Far from bypassing section 352, the trial court’s analysis under this provision was quite thorough. We also agree with its assessment the probative value was not substantially outweighed by the danger of undue prejudice or any of the other statutory counterweights set forth in section 352. Because P. and A. testified they were not abused by defendant, their prior inconsistent statements accusing her of such abuse were critically important to the jury’s assessment of their credibility and could also be considered by the jury to prove the truth of the matters asserted, i.e., defendant did in fact commit the prior acts of child abuse. (§ 1235.) If the jury concluded these prior allegations were true, it could conclude from this that defendant was predisposed to committing acts of child abuse and therefore was more likely to have also abused C. (§ 1109, subd. (a)(3).) The similarity of the prior accusations to those made by C. makes this evidence highly probative for this purpose. For example, both C. and P. claimed defendant pushed them to the ground and then stomped on their abdomens. Both claimed she pushed them into a wall. Both claimed she hit them with a spatula. On the other side of the balance, these prior accusations were mild compared to the charged acts of abuse and torture suffered by C. Nor was there any danger of confusing the issues, misleading the jury, or consuming an undue amount of time. The evidence was admitted expeditiously and, as the trial court observed, the prior allegations were likely to elucidate the situation in which the children were living rather than confuse or mislead. There was no abuse of discretion.
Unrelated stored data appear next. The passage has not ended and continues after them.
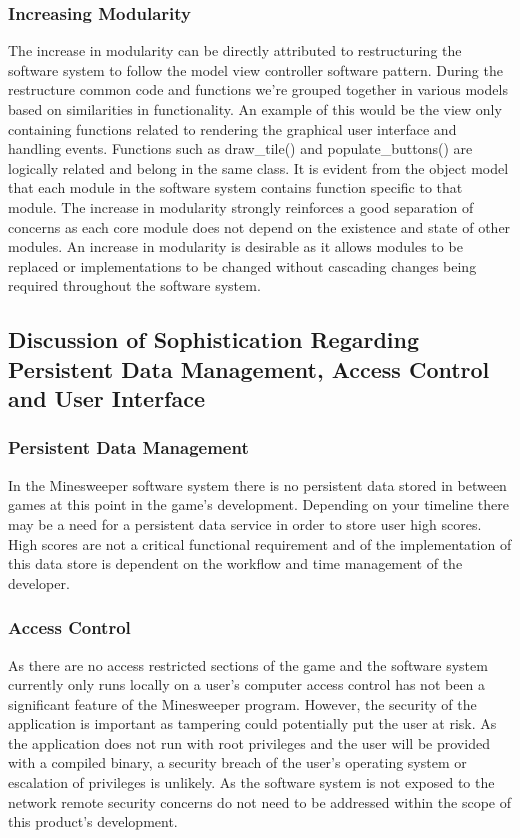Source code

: \documentclass[12pt, a4]{report}
\begin{document}
\subsubsection{Increasing Modularity}
The increase in modularity can be directly attributed to restructuring the software system to follow the model view controller software pattern. During the restructure common code and functions we're grouped together in various models based on similarities in functionality. An example of this would be the view only containing functions related to rendering the graphical user interface and handling events. Functions such as draw\_tile() and populate\_buttons() are logically related and belong in the same class. It is evident from the object model that each module in the software system contains function specific to that module. The increase in modularity strongly reinforces a good separation of concerns as each core module does not depend on the existence and state of other modules. An increase in modularity is desirable as it allows modules to be replaced or implementations to be changed without cascading changes being required throughout the software system.

\subsection{Discussion of Sophistication Regarding Persistent Data Management, Access Control and User Interface}
\subsubsection{Persistent Data Management}
In the Minesweeper software system there is no persistent data stored in between games at this point in the game's development. Depending on your timeline there may be a need for a persistent data service in order to store user high scores. High scores are not a critical functional requirement and of the implementation of this data store is dependent on the workflow and time management of the developer.

\subsubsection{Access Control}
As there are no access restricted sections of the game and the software system currently only runs locally on a user's computer access control has not been a significant feature of the Minesweeper program. However, the security of the application is important as tampering could potentially put the user at risk. As the application does not run with root privileges and the user will be provided with a compiled binary, a security breach of the user's operating system or escalation of privileges is unlikely. As the software system is not exposed to the network remote security concerns do not need to be addressed within the scope of this product's development.
\end{document}
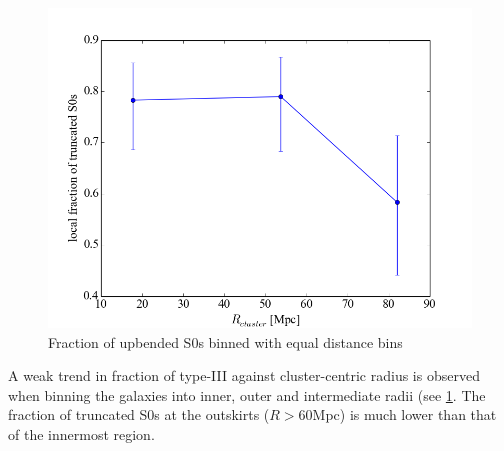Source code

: \begin{figure}[h]
	\centering
	\includegraphics[scale=0.5]{figs/fraction_vs_cluster_radius}
	\caption{Fraction of upbended S0s binned with equal distance bins}
	\label{fraction vs dist}
\end{figure}

A weak trend in fraction of type-III against cluster-centric radius is observed when binning the galaxies into inner, outer and intermediate radii (see \ref{fraction vs dist}. The fraction of truncated S0s at the outskirts ($R > 60 $Mpc) is much lower than that of the innermost region.

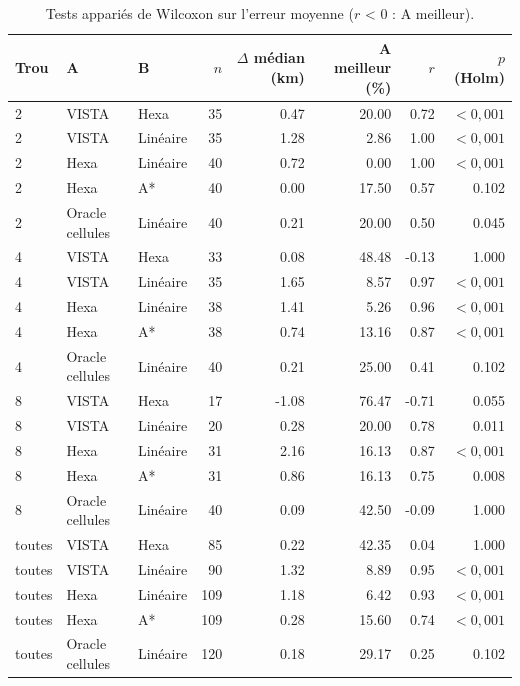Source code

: \begin{table}[t]
\centering\small
\begin{tabular}{lllrrrrr}
\toprule
Trou & A & B & $n$ & $\Delta$ médian (km) & A meilleur (\%) & $r$ & $p$ (Holm) \\
\midrule
2 & VISTA & Hexa & 35 & 0.47 & 20.00 & 0.72 & $<0{,}001$ \\
2 & VISTA & Linéaire & 35 & 1.28 & 2.86 & 1.00 & $<0{,}001$ \\
2 & Hexa & Linéaire & 40 & 0.72 & 0.00 & 1.00 & $<0{,}001$ \\
2 & Hexa & A* & 40 & 0.00 & 17.50 & 0.57 & 0.102 \\
2 & Oracle cellules & Linéaire & 40 & 0.21 & 20.00 & 0.50 & 0.045 \\
4 & VISTA & Hexa & 33 & 0.08 & 48.48 & -0.13 & 1.000 \\
4 & VISTA & Linéaire & 35 & 1.65 & 8.57 & 0.97 & $<0{,}001$ \\
4 & Hexa & Linéaire & 38 & 1.41 & 5.26 & 0.96 & $<0{,}001$ \\
4 & Hexa & A* & 38 & 0.74 & 13.16 & 0.87 & $<0{,}001$ \\
4 & Oracle cellules & Linéaire & 40 & 0.21 & 25.00 & 0.41 & 0.102 \\
8 & VISTA & Hexa & 17 & -1.08 & 76.47 & -0.71 & 0.055 \\
8 & VISTA & Linéaire & 20 & 0.28 & 20.00 & 0.78 & 0.011 \\
8 & Hexa & Linéaire & 31 & 2.16 & 16.13 & 0.87 & $<0{,}001$ \\
8 & Hexa & A* & 31 & 0.86 & 16.13 & 0.75 & 0.008 \\
8 & Oracle cellules & Linéaire & 40 & 0.09 & 42.50 & -0.09 & 1.000 \\
toutes & VISTA & Hexa & 85 & 0.22 & 42.35 & 0.04 & 1.000 \\
toutes & VISTA & Linéaire & 90 & 1.32 & 8.89 & 0.95 & $<0{,}001$ \\
toutes & Hexa & Linéaire & 109 & 1.18 & 6.42 & 0.93 & $<0{,}001$ \\
toutes & Hexa & A* & 109 & 0.28 & 15.60 & 0.74 & $<0{,}001$ \\
toutes & Oracle cellules & Linéaire & 120 & 0.18 & 29.17 & 0.25 & 0.102 \\
\bottomrule
\end{tabular}
\caption{Tests appariés de Wilcoxon sur l'erreur moyenne ($r$ < 0 : A meilleur).}
\label{tab:tests}
\end{table}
Nevertheless, defendant argues no showing was made P. or A. were actually abused, and therefore, “[o]bviously, the lack of substantiation means the trial court failed to consider this total lack of corroboration and thus, the supposed weighing was an abuse of discretion.” This argument conflates substantiation with corroboration. While defendant is correct section 1109, subdivision (a)(3), requires the trial court to consider “any corroboration” in engaging in its section 352 analysis, this does not mean prior acts of child abuse must be substantiated in a CPS report in order to be admissible under section 1109. The April 2010 allegation of abuse made by P. was corroborated by A.’s similar allegation made to the same officer, and vice versa. P.’s subsequent allegation of abuse made to the social worker and detective in October 2011 was corroborated by her prior consistent allegation made in April 2010. Nor does section 1109 require the trial court to specifically state it considered such corroboration in its section 352 analysis. As our Supreme Court has explained, “when ruling on a section 352 motion, a trial court need not expressly weigh prejudice against probative value, or even expressly state that it has done so. All that is required is that the record demonstrate the trial court understood and fulfilled its responsibilities under . . . section 352.” (People v. Williams (1997) 16 Cal.4th 153, 213, citing People v. Lucas (1995) 12 Cal.4th 415, 448-449.) We perceive no reason the same standard should not apply to the trial court’s consideration of corroboration.
We conclude the record is more than sufficient to demonstrate the trial court understood and fulfilled its responsibilities under sections 352 and 1109. Because there was no abuse of discretion under section 352 in admitting the challenged evidence, we must also conclude defendant’s due process rights were not violated. (People v. Hoover (2000) 77 Cal.App.4th 1020, 1029, citing People v. Falsetta (1999) 21 Cal.4th 903, 916-918.)
III
CALCRIM No. 852
Defendant further asserts the trial court prejudicially erred and violated her right to due process by instructing the jury with CALCRIM No. 852. Defendant did not object to this instruction at trial. “Failure to object to instructional error forfeits the issue on appeal unless the error affects defendant’s substantial rights. [Citations.] The question is whether the error resulted in a miscarriage of justice under People v. Watson (1956) 46 Cal.2d 818, 299 P.2d 243. [Citation.]” (People v. Anderson (2007) 152 Cal.App.4th 919, 927.) We conclude there was no error, much less a miscarriage of justice. The claim is therefore forfeited.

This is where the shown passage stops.